Assigned task
Once you have read the records below, write them all out exactly as given.

Data to use
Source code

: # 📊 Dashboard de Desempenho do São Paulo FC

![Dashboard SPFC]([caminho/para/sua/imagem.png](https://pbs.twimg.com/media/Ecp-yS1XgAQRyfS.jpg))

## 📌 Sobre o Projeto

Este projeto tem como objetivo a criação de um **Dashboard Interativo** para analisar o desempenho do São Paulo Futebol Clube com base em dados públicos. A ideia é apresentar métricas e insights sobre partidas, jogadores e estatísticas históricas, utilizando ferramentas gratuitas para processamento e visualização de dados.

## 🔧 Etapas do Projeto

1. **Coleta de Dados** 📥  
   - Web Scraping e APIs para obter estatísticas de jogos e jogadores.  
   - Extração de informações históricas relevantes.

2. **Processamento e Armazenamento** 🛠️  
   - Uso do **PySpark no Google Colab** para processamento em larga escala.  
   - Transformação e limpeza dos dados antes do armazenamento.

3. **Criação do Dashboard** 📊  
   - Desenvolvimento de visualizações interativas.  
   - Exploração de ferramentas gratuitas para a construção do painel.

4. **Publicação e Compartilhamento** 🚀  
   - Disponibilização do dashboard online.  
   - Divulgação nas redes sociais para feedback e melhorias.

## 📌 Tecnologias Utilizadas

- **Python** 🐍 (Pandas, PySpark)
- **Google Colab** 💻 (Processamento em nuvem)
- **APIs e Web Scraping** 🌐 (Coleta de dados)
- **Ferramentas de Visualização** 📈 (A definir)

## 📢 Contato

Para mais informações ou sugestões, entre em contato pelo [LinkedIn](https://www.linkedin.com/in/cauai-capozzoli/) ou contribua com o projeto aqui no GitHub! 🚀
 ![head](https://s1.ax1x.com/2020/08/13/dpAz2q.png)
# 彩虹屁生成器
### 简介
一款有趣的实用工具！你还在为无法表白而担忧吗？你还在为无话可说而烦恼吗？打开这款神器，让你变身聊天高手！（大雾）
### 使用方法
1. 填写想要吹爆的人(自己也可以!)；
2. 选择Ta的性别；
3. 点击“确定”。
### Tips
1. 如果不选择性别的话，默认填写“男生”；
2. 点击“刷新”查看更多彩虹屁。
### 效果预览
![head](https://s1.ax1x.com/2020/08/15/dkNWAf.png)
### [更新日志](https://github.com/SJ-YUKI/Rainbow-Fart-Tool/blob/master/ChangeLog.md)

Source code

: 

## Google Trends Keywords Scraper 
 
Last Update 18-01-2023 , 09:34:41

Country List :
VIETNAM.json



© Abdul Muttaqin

Result below
Source code

: # 📊 Dashboard de Desempenho do São Paulo FC

![Dashboard SPFC]([caminho/para/sua/imagem.png](https://pbs.twimg.com/media/Ecp-yS1XgAQRyfS.jpg))

## 📌 Sobre o Projeto

Este projeto tem como objetivo a criação de um **Dashboard Interativo** para analisar o desempenho do São Paulo Futebol Clube com base em dados públicos. A ideia é apresentar métricas e insights sobre partidas, jogadores e estatísticas históricas, utilizando ferramentas gratuitas para processamento e visualização de dados.

## 🔧 Etapas do Projeto

1. **Coleta de Dados** 📥  
   - Web Scraping e APIs para obter estatísticas de jogos e jogadores.  
   - Extração de informações históricas relevantes.

2. **Processamento e Armazenamento** 🛠️  
   - Uso do **PySpark no Google Colab** para processamento em larga escala.  
   - Transformação e limpeza dos dados antes do armazenamento.

3. **Criação do Dashboard** 📊  
   - Desenvolvimento de visualizações interativas.  
   - Exploração de ferramentas gratuitas para a construção do painel.

4. **Publicação e Compartilhamento** 🚀  
   - Disponibilização do dashboard online.  
   - Divulgação nas redes sociais para feedback e melhorias.

## 📌 Tecnologias Utilizadas

- **Python** 🐍 (Pandas, PySpark)
- **Google Colab** 💻 (Processamento em nuvem)
- **APIs e Web Scraping** 🌐 (Coleta de dados)
- **Ferramentas de Visualização** 📈 (A definir)

## 📢 Contato

Para mais informações ou sugestões, entre em contato pelo [LinkedIn](https://www.linkedin.com/in/cauai-capozzoli/) ou contribua com o projeto aqui no GitHub! 🚀
 ![head](https://s1.ax1x.com/2020/08/13/dpAz2q.png)
# 彩虹屁生成器
### 简介
一款有趣的实用工具！你还在为无法表白而担忧吗？你还在为无话可说而烦恼吗？打开这款神器，让你变身聊天高手！（大雾）
### 使用方法
1. 填写想要吹爆的人(自己也可以!)；
2. 选择Ta的性别；
3. 点击“确定”。
### Tips
1. 如果不选择性别的话，默认填写“男生”；
2. 点击“刷新”查看更多彩虹屁。
### 效果预览
![head](https://s1.ax1x.com/2020/08/15/dkNWAf.png)
### [更新日志](https://github.com/SJ-YUKI/Rainbow-Fart-Tool/blob/master/ChangeLog.md)

Source code

: 

## Google Trends Keywords Scraper 
 
Last Update 18-01-2023 , 09:34:41

Country List :
VIETNAM.json



© Abdul Muttaqin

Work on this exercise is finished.